The government of Prime Minister Sheikh Hasina earlier
this year asked three international organizations to stop providing
services to undocumented Rohingya to discourage fresh refugees from
Myanmar. The government says it needs to take precautions because it has
intelligence reports that some Islamic militant groups have targeted
the Rohingya refugees for recruitment.
The U.S. officials were
concerned about the situation of Rohingya people in Myanmar, said one of
the delegation who visited there, Kelly Clements, deputy assistant
secretary for Bureau of Population, Refugees and Migration.
Clements
said displacement of Rohingya people was still rampant in the troubled
region, where many homes were burned to the ground during the violence.
But she praised Myanmar for allowing them "unprecedented access" to see
the area.
She said reconciliation and reintegration of the ethnic groups should top Myanmar's government agenda to resolve the crisis.
She said both Bangladesh and Myanmar should ensure basic assistance to the people in trouble.

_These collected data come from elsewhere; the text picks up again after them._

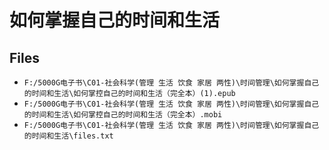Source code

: # 如何掌握自己的时间和生活

## Files

- `F:/5000G电子书\C01-社会科学(管理 生活 饮食 家居 两性)\时间管理\如何掌握自己的时间和生活\如何掌控自己的时间和生活（完全本）(1).epub`
- `F:/5000G电子书\C01-社会科学(管理 生活 饮食 家居 两性)\时间管理\如何掌握自己的时间和生活\如何掌控自己的时间和生活（完全本）.mobi`
- `F:/5000G电子书\C01-社会科学(管理 生活 饮食 家居 两性)\时间管理\如何掌握自己的时间和生活\files.txt`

The U.S. officials also pushed for continuous dialogue between Bangladesh and Myanmar.
Myanmar
considers the Rohingya to be illegal immigrants from Bangladesh and
denies them citizenship. Bangladesh says Rohingya have been living in
Myanmar for centuries and should be recognized there as citizens.
In the 1990s, about 250,000 Rohingya Muslims fled to Bangladesh in the face of alleged persecution by the military junta.
Later, Myanmar took back most of them, leaving some 28,000 in two camps run by the government and the United Nations.
Bangladesh
has been unsuccessfully negotiating with Myanmar for years to send them
back and, in the meantime, tens of thousands of others have entered
Bangladesh illegally in recent years.